• Exercise aim
Print all the data that follows exactly, images excluded.

• Entries shown
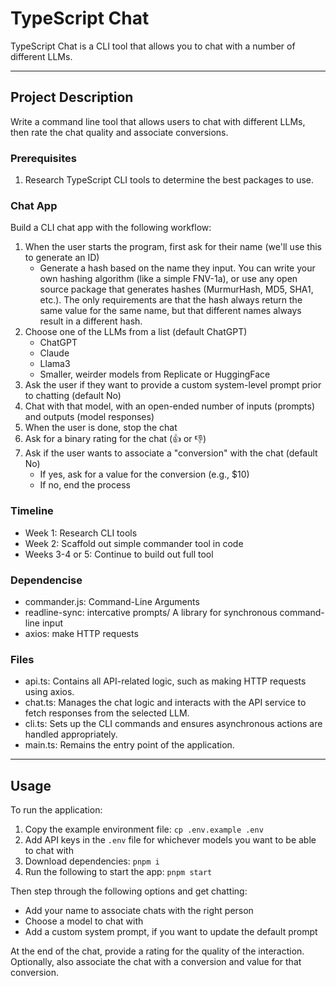 # TypeScript Chat

TypeScript Chat is a CLI tool that allows you to chat with a number of different LLMs.

---

## Project Description

Write a command line tool that allows users to chat with different LLMs, then rate the chat quality and associate conversions.

### Prerequisites

1. Research TypeScript CLI tools to determine the best packages to use.

### Chat App

Build a CLI chat app with the following workflow:

1. When the user starts the program, first ask for their name (we'll use this to generate an ID)
   - Generate a hash based on the name they input. You can write your own hashing algorithm (like a simple FNV-1a), or use any open source package that generates hashes (MurmurHash, MD5, SHA1, etc.). The only requirements are that the hash always return the same value for the same name, but that different names always result in a different hash.
1. Choose one of the LLMs from a list (default ChatGPT)
   - ChatGPT
   - Claude
   - Llama3
   - Smaller, weirder models from Replicate or HuggingFace
1. Ask the user if they want to provide a custom system-level prompt prior to chatting (default No)
1. Chat with that model, with an open-ended number of inputs (prompts) and outputs (model responses)
1. When the user is done, stop the chat
1. Ask for a binary rating for the chat (👍 or 👎)
1. Ask if the user wants to associate a "conversion" with the chat (default No)
   - If yes, ask for a value for the conversion (e.g., $10)
   - If no, end the process

### Timeline

- Week 1: Research CLI tools
- Week 2: Scaffold out simple commander tool in code
- Weeks 3-4 or 5: Continue to build out full tool

### Dependencise

- commander.js: Command-Line Arguments
- readline-sync: intercative prompts/ A library for synchronous command-line input
- axios: make HTTP requests

### Files

- api.ts: Contains all API-related logic, such as making HTTP requests using axios.
- chat.ts: Manages the chat logic and interacts with the API service to fetch responses from the selected LLM.
- cli.ts: Sets up the CLI commands and ensures asynchronous actions are handled appropriately.
- main.ts: Remains the entry point of the application.

---

## Usage

To run the application:

1. Copy the example environment file: `cp .env.example .env`
1. Add API keys in the `.env` file for whichever models you want to be able to chat with
1. Download dependencies: `pnpm i`
1. Run the following to start the app: `pnpm start`

Then step through the following options and get chatting:

- Add your name to associate chats with the right person
- Choose a model to chat with
- Add a custom system prompt, if you want to update the default prompt

At the end of the chat, provide a rating for the quality of the interaction. Optionally, also associate the chat with a conversion and value for that conversion.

• Problem solution
 # TypeScript Chat

TypeScript Chat is a CLI tool that allows you to chat with a number of different LLMs.

---

## Project Description

Write a command line tool that allows users to chat with different LLMs, then rate the chat quality and associate conversions.

### Prerequisites

1. Research TypeScript CLI tools to determine the best packages to use.

### Chat App

Build a CLI chat app with the following workflow:

1. When the user starts the program, first ask for their name (we'll use this to generate an ID)
   - Generate a hash based on the name they input. You can write your own hashing algorithm (like a simple FNV-1a), or use any open source package that generates hashes (MurmurHash, MD5, SHA1, etc.). The only requirements are that the hash always return the same value for the same name, but that different names always result in a different hash.
1. Choose one of the LLMs from a list (default ChatGPT)
   - ChatGPT
   - Claude
   - Llama3
   - Smaller, weirder models from Replicate or HuggingFace
1. Ask the user if they want to provide a custom system-level prompt prior to chatting (default No)
1. Chat with that model, with an open-ended number of inputs (prompts) and outputs (model responses)
1. When the user is done, stop the chat
1. Ask for a binary rating for the chat (👍 or 👎)
1. Ask if the user wants to associate a "conversion" with the chat (default No)
   - If yes, ask for a value for the conversion (e.g., $10)
   - If no, end the process

### Timeline

- Week 1: Research CLI tools
- Week 2: Scaffold out simple commander tool in code
- Weeks 3-4 or 5: Continue to build out full tool

### Dependencise

- commander.js: Command-Line Arguments
- readline-sync: intercative prompts/ A library for synchronous command-line input
- axios: make HTTP requests

### Files

- api.ts: Contains all API-related logic, such as making HTTP requests using axios.
- chat.ts: Manages the chat logic and interacts with the API service to fetch responses from the selected LLM.
- cli.ts: Sets up the CLI commands and ensures asynchronous actions are handled appropriately.
- main.ts: Remains the entry point of the application.

---

## Usage

To run the application:

1. Copy the example environment file: `cp .env.example .env`
1. Add API keys in the `.env` file for whichever models you want to be able to chat with
1. Download dependencies: `pnpm i`
1. Run the following to start the app: `pnpm start`

Then step through the following options and get chatting:

- Add your name to associate chats with the right person
- Choose a model to chat with
- Add a custom system prompt, if you want to update the default prompt

At the end of the chat, provide a rating for the quality of the interaction. Optionally, also associate the chat with a conversion and value for that conversion.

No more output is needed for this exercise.